Task to complete. Hand back the entries exactly as written, minus every picture.

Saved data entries

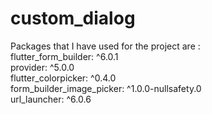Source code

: # custom_dialog

Packages that I have used for the project are :
<br>
flutter_form_builder: ^6.0.1
<br>
provider: ^5.0.0
<br>
flutter_colorpicker: ^0.4.0
<br>
form_builder_image_picker: ^1.0.0-nullsafety.0
<br>
url_launcher: ^6.0.6

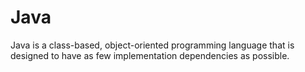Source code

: # Java

Java is a class-based, object-oriented programming language that is designed to have as few implementation dependencies as possible.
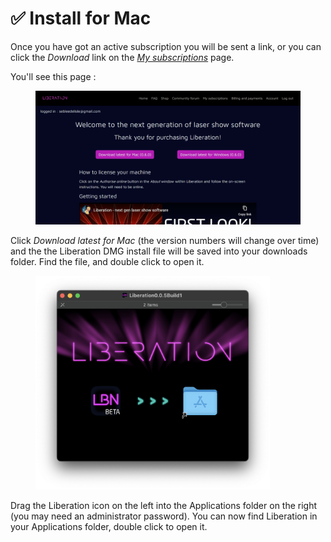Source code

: # ✅ Install for Mac

Once you have got an active subscription you will be sent a link, or you can click the _Download_ link on the [_My subscriptions_](https://liberationlaser.com/account/my-products) page.

You'll see this page :

<figure><img src="../.gitbook/assets/windows-download-page.png" alt=""><figcaption></figcaption></figure>

Click _Download latest for Mac_ (the version numbers will change over time) and the the Liberation DMG install file will be saved into your downloads folder. Find the file, and double click to open it.&#x20;

<figure><img src="../.gitbook/assets/Screenshot 2024-07-13 at 11.13.24.png" alt="" width="375"><figcaption></figcaption></figure>

Drag the Liberation icon on the left into the Applications folder on the right (you may need an administrator password). You can now find Liberation in your Applications folder, double click to open it.&#x20;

Task response.
Source code

: # custom_dialog

Packages that I have used for the project are :
<br>
flutter_form_builder: ^6.0.1
<br>
provider: ^5.0.0
<br>
flutter_colorpicker: ^0.4.0
<br>
form_builder_image_picker: ^1.0.0-nullsafety.0
<br>
url_launcher: ^6.0.6

Source code

: # Java

Java is a class-based, object-oriented programming language that is designed to have as few implementation dependencies as possible.
Source code

: # ✅ Install for Mac

Once you have got an active subscription you will be sent a link, or you can click the _Download_ link on the [_My subscriptions_](https://liberationlaser.com/account/my-products) page.

You'll see this page :

<figure><img src="../.gitbook/assets/windows-download-page.png" alt=""><figcaption></figcaption></figure>

Click _Download latest for Mac_ (the version numbers will change over time) and the the Liberation DMG install file will be saved into your downloads folder. Find the file, and double click to open it.&#x20;

<figure><img src="../.gitbook/assets/Screenshot 2024-07-13 at 11.13.24.png" alt="" width="375"><figcaption></figcaption></figure>

Drag the Liberation icon on the left into the Applications folder on the right (you may need an administrator password). You can now find Liberation in your Applications folder, double click to open it.&#x20;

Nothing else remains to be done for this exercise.